Clarification Needed in Preprocessing PubChem dataset

chao1224 / MoleculeSTM

Multi-modal Molecule Structure-text Model for Text-based Editing and Retrieval, Nat Mach Intell 2023 (https://www.nature.com/articles/s42256-023-00759-6)

https://chao1224.github.io/MoleculeSTM

Other

205 stars 19 forks source link

Clarification Needed in Preprocessing PubChem dataset #29

Open Syzseisus opened 3 months ago

Syzseisus commented 3 months ago

Dear authors,

Thanks for the exciting work. While working with the code of preprocessing PubChem dataset, I came across a specific line in a file that I find confusing. Could you please clarify its purpose?

File: ./preprocessing/PubChemstep_01_description_extraction.py Line number: 160 Code on that line: assert description_data["TotalPages"] == total_page_num

I've observed that the variable total_page_num is set to 290, but the execution result shows description_data["TotalPages"] as 422. When I commented out this line, the code ran without any issues.

I'm not sure why this line is necessary and how it fits into the overall functionality of the script. Understanding its purpose would help me a lot in my current work and in contributing more effectively to the project.

Thank you for your assistance!

Best regards,

Syzseisus

Syzseisus commented 3 months ago

ps. when I ran the code with commented out that line, the result is as:

Total CID (with raw name) 242673
Total CID (with extracted name) 244717
Total CID 244889

chao1224 commented 3 months ago

Hi @Syzseisus , this is because we constructed the script in 2022. The PubChem group has been updating this TotalPages, so this number should be increased now.

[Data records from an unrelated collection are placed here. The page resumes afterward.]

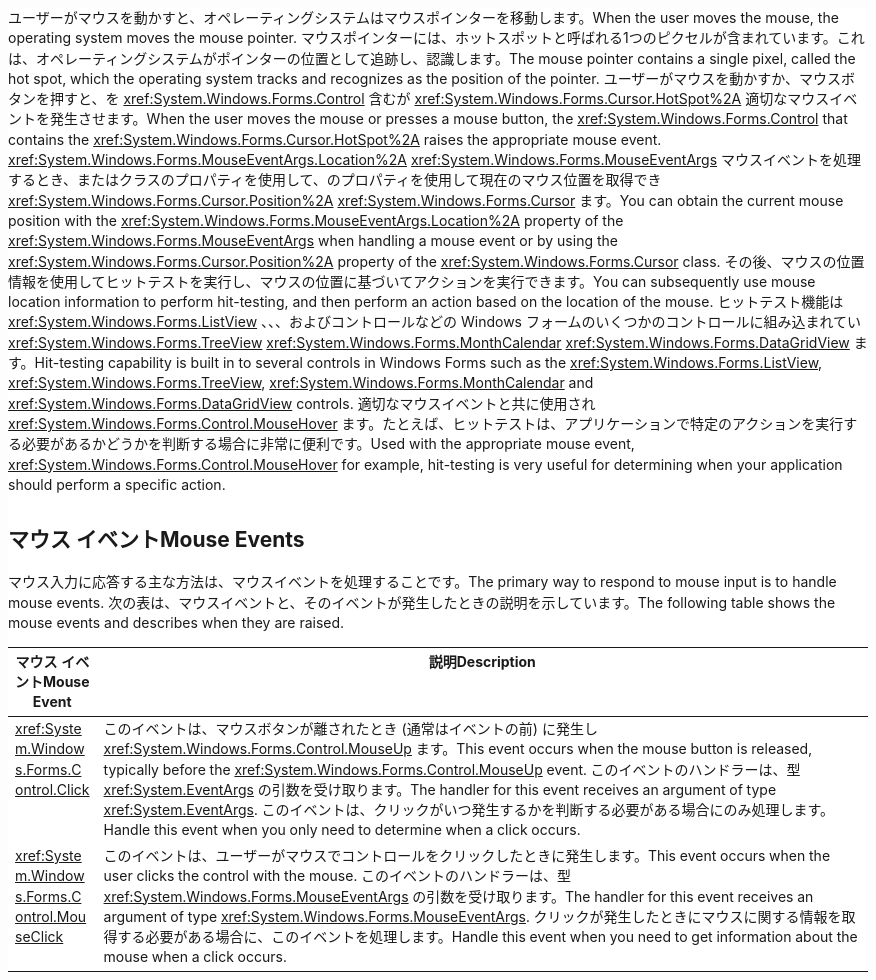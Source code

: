 <span data-ttu-id="2e0af-109">ユーザーがマウスを動かすと、オペレーティングシステムはマウスポインターを移動します。</span><span class="sxs-lookup"><span data-stu-id="2e0af-109">When the user moves the mouse, the operating system moves the mouse pointer.</span></span> <span data-ttu-id="2e0af-110">マウスポインターには、ホットスポットと呼ばれる1つのピクセルが含まれています。これは、オペレーティングシステムがポインターの位置として追跡し、認識します。</span><span class="sxs-lookup"><span data-stu-id="2e0af-110">The mouse pointer contains a single pixel, called the hot spot, which the operating system tracks and recognizes as the position of the pointer.</span></span> <span data-ttu-id="2e0af-111">ユーザーがマウスを動かすか、マウスボタンを押すと、を <xref:System.Windows.Forms.Control> 含むが <xref:System.Windows.Forms.Cursor.HotSpot%2A> 適切なマウスイベントを発生させます。</span><span class="sxs-lookup"><span data-stu-id="2e0af-111">When the user moves the mouse or presses a mouse button, the <xref:System.Windows.Forms.Control> that contains the <xref:System.Windows.Forms.Cursor.HotSpot%2A> raises the appropriate mouse event.</span></span> <span data-ttu-id="2e0af-112"><xref:System.Windows.Forms.MouseEventArgs.Location%2A> <xref:System.Windows.Forms.MouseEventArgs> マウスイベントを処理するとき、またはクラスのプロパティを使用して、のプロパティを使用して現在のマウス位置を取得でき <xref:System.Windows.Forms.Cursor.Position%2A> <xref:System.Windows.Forms.Cursor> ます。</span><span class="sxs-lookup"><span data-stu-id="2e0af-112">You can obtain the current mouse position with the <xref:System.Windows.Forms.MouseEventArgs.Location%2A> property of the <xref:System.Windows.Forms.MouseEventArgs> when handling a mouse event or by using the <xref:System.Windows.Forms.Cursor.Position%2A> property of the <xref:System.Windows.Forms.Cursor> class.</span></span> <span data-ttu-id="2e0af-113">その後、マウスの位置情報を使用してヒットテストを実行し、マウスの位置に基づいてアクションを実行できます。</span><span class="sxs-lookup"><span data-stu-id="2e0af-113">You can subsequently use mouse location information to perform hit-testing, and then perform an action based on the location of the mouse.</span></span> <span data-ttu-id="2e0af-114">ヒットテスト機能は <xref:System.Windows.Forms.ListView> 、、、およびコントロールなどの Windows フォームのいくつかのコントロールに組み込まれてい <xref:System.Windows.Forms.TreeView> <xref:System.Windows.Forms.MonthCalendar> <xref:System.Windows.Forms.DataGridView> ます。</span><span class="sxs-lookup"><span data-stu-id="2e0af-114">Hit-testing capability is built in to several controls in Windows Forms such as the <xref:System.Windows.Forms.ListView>, <xref:System.Windows.Forms.TreeView>, <xref:System.Windows.Forms.MonthCalendar> and <xref:System.Windows.Forms.DataGridView> controls.</span></span> <span data-ttu-id="2e0af-115">適切なマウスイベントと共に使用され <xref:System.Windows.Forms.Control.MouseHover> ます。たとえば、ヒットテストは、アプリケーションで特定のアクションを実行する必要があるかどうかを判断する場合に非常に便利です。</span><span class="sxs-lookup"><span data-stu-id="2e0af-115">Used with the appropriate mouse event, <xref:System.Windows.Forms.Control.MouseHover> for example, hit-testing is very useful for determining when your application should perform a specific action.</span></span>  
  
## <a name="mouse-events"></a><span data-ttu-id="2e0af-116">マウス イベント</span><span class="sxs-lookup"><span data-stu-id="2e0af-116">Mouse Events</span></span>  
 <span data-ttu-id="2e0af-117">マウス入力に応答する主な方法は、マウスイベントを処理することです。</span><span class="sxs-lookup"><span data-stu-id="2e0af-117">The primary way to respond to mouse input is to handle mouse events.</span></span> <span data-ttu-id="2e0af-118">次の表は、マウスイベントと、そのイベントが発生したときの説明を示しています。</span><span class="sxs-lookup"><span data-stu-id="2e0af-118">The following table shows the mouse events and describes when they are raised.</span></span>  
  
|<span data-ttu-id="2e0af-119">マウス イベント</span><span class="sxs-lookup"><span data-stu-id="2e0af-119">Mouse Event</span></span>|<span data-ttu-id="2e0af-120">説明</span><span class="sxs-lookup"><span data-stu-id="2e0af-120">Description</span></span>|  
|-----------------|-----------------|  
|<xref:System.Windows.Forms.Control.Click>|<span data-ttu-id="2e0af-121">このイベントは、マウスボタンが離されたとき (通常はイベントの前) に発生し <xref:System.Windows.Forms.Control.MouseUp> ます。</span><span class="sxs-lookup"><span data-stu-id="2e0af-121">This event occurs when the mouse button is released, typically before the <xref:System.Windows.Forms.Control.MouseUp> event.</span></span> <span data-ttu-id="2e0af-122">このイベントのハンドラーは、型 <xref:System.EventArgs> の引数を受け取ります。</span><span class="sxs-lookup"><span data-stu-id="2e0af-122">The handler for this event receives an argument of type <xref:System.EventArgs>.</span></span> <span data-ttu-id="2e0af-123">このイベントは、クリックがいつ発生するかを判断する必要がある場合にのみ処理します。</span><span class="sxs-lookup"><span data-stu-id="2e0af-123">Handle this event when you only need to determine when a click occurs.</span></span>|  
|<xref:System.Windows.Forms.Control.MouseClick>|<span data-ttu-id="2e0af-124">このイベントは、ユーザーがマウスでコントロールをクリックしたときに発生します。</span><span class="sxs-lookup"><span data-stu-id="2e0af-124">This event occurs when the user clicks the control with the mouse.</span></span> <span data-ttu-id="2e0af-125">このイベントのハンドラーは、型 <xref:System.Windows.Forms.MouseEventArgs> の引数を受け取ります。</span><span class="sxs-lookup"><span data-stu-id="2e0af-125">The handler for this event receives an argument of type <xref:System.Windows.Forms.MouseEventArgs>.</span></span> <span data-ttu-id="2e0af-126">クリックが発生したときにマウスに関する情報を取得する必要がある場合に、このイベントを処理します。</span><span class="sxs-lookup"><span data-stu-id="2e0af-126">Handle this event when you need to get information about the mouse when a click occurs.</span></span>|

BTW. In README, we mentioned this:

python step_01_description_extraction.py. This step extracts and merge all the textual descriptions into a single json file. We run this on May 30th, 2022. The APIs will keep updating, so you may have slightly different versions if you run this script yourself.

Syzseisus commented 3 months ago

Thank you for your quick response!

Syzseisus commented 4 days ago

Hello again, as I mentioned, it seems to be TotalPages=422 as of October 31, 24. However, it does not seem to be a problem that can be applied by simply changing total_page_num in the file ./preprocessing/PubChemstep_01_description_extraction.py to 422. As total_page_num increases, specific cases in the clean_up_description function might also be updated.

However, I know that this update will require a lot of expert time. Therefore, I would like to ask you to provide the "CID2name_raw.json", "CID2name.json", "CID2text_raw.json", "CID2text.json", "CID2SMILES.csv", "molecules.sdf" files that have been pre-processed on May 30, 2022. Alternatively, I would like to ask you to provide the "281K chemical structure and text pairs" itself mentioned in the "Results" section on page 3 of the paper among many if-cases below line 243 in the file ./scripts/pretrain.py.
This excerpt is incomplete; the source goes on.